Like millions of people all over the world, I’m ecstatic,
over-the-moon inspired by Obama’s win, if for no other reason than his win is actually a good thing for the people in my
community. Yes indeed, the new leadership of Barack Obama in the United
States of America is good for Native people, and you can sure as hell
bet that a whole lot of us voted for him, and are counting on him to
really care about the issues we are facing.

Like right now.

Several times last night, I heard:

"If a Black man can do it, so can we."
"We need a Native Barack Obama."
"A man of color in office is a victory for us all!"

Which were all great things to hear rather than the usual cutting each
other up in stereotypes and ignorance I usually see. To me, this
represented an unveiling of a layer of oppression, where you had the
Indigenous peoples of this land busting ass so that a fellow
marginalized person could clean house with votes within a system none
of us created, to make real change that we all sorely need.

Especially if you are still being colonized, I might add.

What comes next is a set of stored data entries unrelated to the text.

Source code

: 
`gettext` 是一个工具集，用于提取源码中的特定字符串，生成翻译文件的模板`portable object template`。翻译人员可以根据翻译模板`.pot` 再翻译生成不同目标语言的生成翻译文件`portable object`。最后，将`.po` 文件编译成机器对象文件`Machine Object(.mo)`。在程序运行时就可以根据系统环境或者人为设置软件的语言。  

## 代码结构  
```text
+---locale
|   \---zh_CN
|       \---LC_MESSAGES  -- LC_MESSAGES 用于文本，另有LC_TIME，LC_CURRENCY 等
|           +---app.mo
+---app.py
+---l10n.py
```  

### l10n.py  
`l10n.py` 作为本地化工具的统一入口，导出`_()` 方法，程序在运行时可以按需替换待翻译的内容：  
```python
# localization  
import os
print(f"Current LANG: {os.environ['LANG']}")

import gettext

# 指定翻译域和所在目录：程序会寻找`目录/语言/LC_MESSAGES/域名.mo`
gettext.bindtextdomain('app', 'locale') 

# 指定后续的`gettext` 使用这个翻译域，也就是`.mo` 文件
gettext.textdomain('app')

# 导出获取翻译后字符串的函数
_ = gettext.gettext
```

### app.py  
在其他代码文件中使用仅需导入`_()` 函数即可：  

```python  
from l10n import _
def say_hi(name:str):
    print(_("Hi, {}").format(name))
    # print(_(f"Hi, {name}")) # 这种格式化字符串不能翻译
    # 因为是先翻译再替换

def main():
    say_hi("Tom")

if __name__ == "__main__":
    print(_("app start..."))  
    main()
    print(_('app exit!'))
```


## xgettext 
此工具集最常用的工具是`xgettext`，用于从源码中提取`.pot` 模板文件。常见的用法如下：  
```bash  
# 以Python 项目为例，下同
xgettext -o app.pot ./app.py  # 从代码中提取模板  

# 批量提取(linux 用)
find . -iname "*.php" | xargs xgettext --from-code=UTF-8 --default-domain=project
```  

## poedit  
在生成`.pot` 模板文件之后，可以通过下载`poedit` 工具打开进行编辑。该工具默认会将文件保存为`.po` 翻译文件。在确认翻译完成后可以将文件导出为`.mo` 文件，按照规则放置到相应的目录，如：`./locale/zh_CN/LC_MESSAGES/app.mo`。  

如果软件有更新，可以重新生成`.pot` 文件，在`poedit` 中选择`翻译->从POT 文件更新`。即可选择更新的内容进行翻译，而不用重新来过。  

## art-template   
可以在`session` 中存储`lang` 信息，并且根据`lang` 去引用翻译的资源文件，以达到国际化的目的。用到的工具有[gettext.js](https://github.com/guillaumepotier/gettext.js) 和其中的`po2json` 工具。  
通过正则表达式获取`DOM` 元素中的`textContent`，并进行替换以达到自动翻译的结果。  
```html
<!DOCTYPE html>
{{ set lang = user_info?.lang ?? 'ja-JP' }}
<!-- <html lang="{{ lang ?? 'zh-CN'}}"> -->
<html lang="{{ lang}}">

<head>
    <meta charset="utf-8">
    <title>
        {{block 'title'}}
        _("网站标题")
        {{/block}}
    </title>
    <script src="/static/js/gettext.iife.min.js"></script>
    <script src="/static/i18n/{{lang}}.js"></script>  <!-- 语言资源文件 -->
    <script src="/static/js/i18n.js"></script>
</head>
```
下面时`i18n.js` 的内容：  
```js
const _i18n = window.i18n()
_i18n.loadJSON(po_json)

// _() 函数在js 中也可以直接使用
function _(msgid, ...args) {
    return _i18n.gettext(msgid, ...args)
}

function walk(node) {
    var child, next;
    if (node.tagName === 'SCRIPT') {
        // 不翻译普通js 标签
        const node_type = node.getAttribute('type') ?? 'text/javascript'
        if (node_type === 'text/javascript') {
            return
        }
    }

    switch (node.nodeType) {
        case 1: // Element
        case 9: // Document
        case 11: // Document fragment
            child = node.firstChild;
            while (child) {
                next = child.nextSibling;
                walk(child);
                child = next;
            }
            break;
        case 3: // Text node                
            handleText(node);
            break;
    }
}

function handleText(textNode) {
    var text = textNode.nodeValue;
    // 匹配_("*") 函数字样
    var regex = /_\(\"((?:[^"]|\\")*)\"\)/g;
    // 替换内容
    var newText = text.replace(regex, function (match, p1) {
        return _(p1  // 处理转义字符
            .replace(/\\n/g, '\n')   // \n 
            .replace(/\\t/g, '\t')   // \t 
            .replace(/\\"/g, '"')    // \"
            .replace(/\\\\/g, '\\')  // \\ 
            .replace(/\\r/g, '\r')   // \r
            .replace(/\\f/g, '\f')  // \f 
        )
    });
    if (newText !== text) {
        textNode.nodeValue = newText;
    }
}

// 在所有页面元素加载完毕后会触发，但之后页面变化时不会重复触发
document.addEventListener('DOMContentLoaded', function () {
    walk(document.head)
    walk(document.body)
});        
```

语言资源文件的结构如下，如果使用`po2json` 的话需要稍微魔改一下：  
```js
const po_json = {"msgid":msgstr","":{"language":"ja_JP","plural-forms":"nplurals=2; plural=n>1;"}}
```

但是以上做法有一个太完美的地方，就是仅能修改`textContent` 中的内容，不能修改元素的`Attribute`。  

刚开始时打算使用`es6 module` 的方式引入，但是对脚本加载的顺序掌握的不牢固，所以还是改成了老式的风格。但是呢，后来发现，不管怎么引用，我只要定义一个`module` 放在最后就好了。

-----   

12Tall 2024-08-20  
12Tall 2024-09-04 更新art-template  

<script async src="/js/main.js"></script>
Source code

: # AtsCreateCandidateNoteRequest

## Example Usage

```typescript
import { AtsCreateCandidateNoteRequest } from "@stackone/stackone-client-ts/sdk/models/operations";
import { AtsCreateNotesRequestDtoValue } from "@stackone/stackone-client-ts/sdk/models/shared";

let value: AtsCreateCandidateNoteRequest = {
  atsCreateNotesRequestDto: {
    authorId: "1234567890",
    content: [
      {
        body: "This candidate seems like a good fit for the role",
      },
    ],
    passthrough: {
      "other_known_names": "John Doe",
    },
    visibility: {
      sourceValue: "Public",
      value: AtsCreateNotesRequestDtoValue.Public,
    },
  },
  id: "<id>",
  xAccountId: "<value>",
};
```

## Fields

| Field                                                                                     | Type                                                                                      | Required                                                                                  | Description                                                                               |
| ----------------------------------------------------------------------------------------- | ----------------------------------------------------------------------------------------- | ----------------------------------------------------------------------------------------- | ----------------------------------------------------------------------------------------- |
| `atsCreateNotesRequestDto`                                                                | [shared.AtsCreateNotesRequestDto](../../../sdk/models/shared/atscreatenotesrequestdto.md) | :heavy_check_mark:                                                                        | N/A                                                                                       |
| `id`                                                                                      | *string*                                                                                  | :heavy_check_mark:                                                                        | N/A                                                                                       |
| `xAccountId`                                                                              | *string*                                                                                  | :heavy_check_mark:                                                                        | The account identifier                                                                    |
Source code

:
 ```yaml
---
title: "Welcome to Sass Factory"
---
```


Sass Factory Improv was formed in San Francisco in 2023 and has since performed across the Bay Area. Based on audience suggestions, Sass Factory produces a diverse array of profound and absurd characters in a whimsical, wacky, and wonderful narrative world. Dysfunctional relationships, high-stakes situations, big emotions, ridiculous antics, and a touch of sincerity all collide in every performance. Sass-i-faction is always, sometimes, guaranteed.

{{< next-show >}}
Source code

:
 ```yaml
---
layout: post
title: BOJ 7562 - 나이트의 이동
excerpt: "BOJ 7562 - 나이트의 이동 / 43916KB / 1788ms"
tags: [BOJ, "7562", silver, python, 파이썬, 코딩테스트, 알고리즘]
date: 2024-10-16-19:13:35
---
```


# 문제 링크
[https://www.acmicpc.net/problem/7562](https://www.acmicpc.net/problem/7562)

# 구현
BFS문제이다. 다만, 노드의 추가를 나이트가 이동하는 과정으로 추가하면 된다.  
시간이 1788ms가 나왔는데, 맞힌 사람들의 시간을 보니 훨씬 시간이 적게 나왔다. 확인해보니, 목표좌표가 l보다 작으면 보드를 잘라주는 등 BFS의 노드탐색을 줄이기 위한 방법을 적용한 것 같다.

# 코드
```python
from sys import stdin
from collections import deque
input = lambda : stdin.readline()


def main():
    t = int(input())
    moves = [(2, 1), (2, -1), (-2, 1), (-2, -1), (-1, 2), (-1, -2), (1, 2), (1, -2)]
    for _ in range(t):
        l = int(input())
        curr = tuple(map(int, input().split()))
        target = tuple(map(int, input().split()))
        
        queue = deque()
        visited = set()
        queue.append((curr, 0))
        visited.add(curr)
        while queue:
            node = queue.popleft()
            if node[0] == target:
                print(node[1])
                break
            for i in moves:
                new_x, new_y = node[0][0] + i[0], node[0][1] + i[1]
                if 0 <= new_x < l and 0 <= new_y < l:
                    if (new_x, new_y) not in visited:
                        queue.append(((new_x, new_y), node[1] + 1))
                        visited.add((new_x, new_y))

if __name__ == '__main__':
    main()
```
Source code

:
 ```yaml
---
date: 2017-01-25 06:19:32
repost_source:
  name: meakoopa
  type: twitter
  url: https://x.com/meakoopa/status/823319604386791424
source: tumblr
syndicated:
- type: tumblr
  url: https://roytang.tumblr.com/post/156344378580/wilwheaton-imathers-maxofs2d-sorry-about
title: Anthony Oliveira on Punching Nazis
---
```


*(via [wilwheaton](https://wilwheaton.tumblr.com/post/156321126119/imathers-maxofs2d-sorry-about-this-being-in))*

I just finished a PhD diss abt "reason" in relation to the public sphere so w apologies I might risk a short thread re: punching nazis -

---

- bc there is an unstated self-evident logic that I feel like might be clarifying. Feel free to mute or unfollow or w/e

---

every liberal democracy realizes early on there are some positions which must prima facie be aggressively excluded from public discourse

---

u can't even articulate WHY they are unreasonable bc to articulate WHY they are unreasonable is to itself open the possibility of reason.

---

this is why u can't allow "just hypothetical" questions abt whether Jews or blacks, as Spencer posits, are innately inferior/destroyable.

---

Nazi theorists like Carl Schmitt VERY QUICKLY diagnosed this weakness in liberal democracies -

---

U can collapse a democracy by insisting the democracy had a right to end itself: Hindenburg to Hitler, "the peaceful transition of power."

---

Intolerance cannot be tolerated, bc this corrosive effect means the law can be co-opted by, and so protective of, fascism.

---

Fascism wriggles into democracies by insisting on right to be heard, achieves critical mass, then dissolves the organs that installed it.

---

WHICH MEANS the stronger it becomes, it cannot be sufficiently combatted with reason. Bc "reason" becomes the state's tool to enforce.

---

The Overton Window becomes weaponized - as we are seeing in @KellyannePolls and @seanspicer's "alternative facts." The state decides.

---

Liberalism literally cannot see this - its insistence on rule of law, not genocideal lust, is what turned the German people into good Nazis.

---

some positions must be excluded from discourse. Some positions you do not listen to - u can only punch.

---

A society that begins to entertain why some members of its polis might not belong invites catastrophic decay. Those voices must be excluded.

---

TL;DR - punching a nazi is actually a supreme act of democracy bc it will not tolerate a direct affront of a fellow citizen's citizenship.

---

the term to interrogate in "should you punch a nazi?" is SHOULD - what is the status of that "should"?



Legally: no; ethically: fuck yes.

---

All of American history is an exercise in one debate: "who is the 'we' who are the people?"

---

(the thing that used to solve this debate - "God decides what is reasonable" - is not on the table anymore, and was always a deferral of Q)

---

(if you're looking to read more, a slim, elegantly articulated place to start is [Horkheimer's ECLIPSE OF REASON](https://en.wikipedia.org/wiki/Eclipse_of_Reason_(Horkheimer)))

The First Americans for Obama Campaign
was a true attempt at engaging the Native Americans here to work in
solidarity with Obama on our common ground issues, and get the
Democratic Party to pay a little more attention to the severity of what
is going on in our communities. I’ll admit myself that when I first
heard about it, I immediately wanted to jump on the bandwagon of
actually seeing our people represented in such a public light with the
star that is Obama. But now that the campaign is over, I can
honestly say that it did not do a good enough job of reaching out to
where we actually are, which for a high percentage of us is in rural
and remote places. In addition to that important factor, I have several
friends and family members who although they were Obama supporters,
refused to even wear a "First American for Obama" t-shirt, because of
the offensive nature of referring to us as "Americans," which of course
we are not.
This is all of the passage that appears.